▸ **Task statement**: Exactly the lines from the one holding "所有的方法全部都是静态的" through the final line of the data are wanted, copied as written.

▸ **Stored data**:
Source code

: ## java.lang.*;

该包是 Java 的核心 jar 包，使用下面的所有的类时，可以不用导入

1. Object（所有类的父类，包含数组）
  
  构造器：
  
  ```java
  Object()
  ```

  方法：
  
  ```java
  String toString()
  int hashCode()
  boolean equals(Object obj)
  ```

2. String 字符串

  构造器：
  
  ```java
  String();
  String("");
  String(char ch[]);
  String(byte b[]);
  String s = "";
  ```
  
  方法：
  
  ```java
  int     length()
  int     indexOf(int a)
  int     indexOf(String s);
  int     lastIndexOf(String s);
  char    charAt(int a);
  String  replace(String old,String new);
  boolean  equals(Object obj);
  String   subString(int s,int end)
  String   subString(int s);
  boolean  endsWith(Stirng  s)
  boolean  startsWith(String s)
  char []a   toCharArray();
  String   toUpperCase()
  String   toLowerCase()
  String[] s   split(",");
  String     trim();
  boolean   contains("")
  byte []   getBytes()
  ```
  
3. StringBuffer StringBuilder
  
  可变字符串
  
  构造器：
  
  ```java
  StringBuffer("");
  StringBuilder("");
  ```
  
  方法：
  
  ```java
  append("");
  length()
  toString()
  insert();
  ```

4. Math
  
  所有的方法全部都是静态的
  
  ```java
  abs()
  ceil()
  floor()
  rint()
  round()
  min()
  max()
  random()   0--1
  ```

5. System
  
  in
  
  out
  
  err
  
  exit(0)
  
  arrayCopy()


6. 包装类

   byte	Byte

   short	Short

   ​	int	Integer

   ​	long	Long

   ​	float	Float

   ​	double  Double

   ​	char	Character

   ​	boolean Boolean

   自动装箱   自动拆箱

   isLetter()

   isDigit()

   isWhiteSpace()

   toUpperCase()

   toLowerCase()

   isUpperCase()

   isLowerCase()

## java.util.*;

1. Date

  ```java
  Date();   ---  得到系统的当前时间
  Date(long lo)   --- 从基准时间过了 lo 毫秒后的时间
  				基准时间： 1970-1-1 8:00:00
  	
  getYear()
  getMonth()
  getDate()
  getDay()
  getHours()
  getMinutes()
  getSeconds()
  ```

▸ **Solution to the problem**:
  所有的方法全部都是静态的
  
  ```java
  abs()
  ceil()
  floor()
  rint()
  round()
  min()
  max()
  random()   0--1
  ```

5. System
  
  in
  
  out
  
  err
  
  exit(0)
  
  arrayCopy()


6. 包装类

   byte	Byte

   short	Short

   ​	int	Integer

   ​	long	Long

   ​	float	Float

   ​	double  Double

   ​	char	Character

   ​	boolean Boolean

   自动装箱   自动拆箱

   isLetter()

   isDigit()

   isWhiteSpace()

   toUpperCase()

   toLowerCase()

   isUpperCase()

   isLowerCase()

## java.util.*;

1. Date

  ```java
  Date();   ---  得到系统的当前时间
  Date(long lo)   --- 从基准时间过了 lo 毫秒后的时间
  				基准时间： 1970-1-1 8:00:00
  	
  getYear()
  getMonth()
  getDate()
  getDay()
  getHours()
  getMinutes()
  getSeconds()
  ```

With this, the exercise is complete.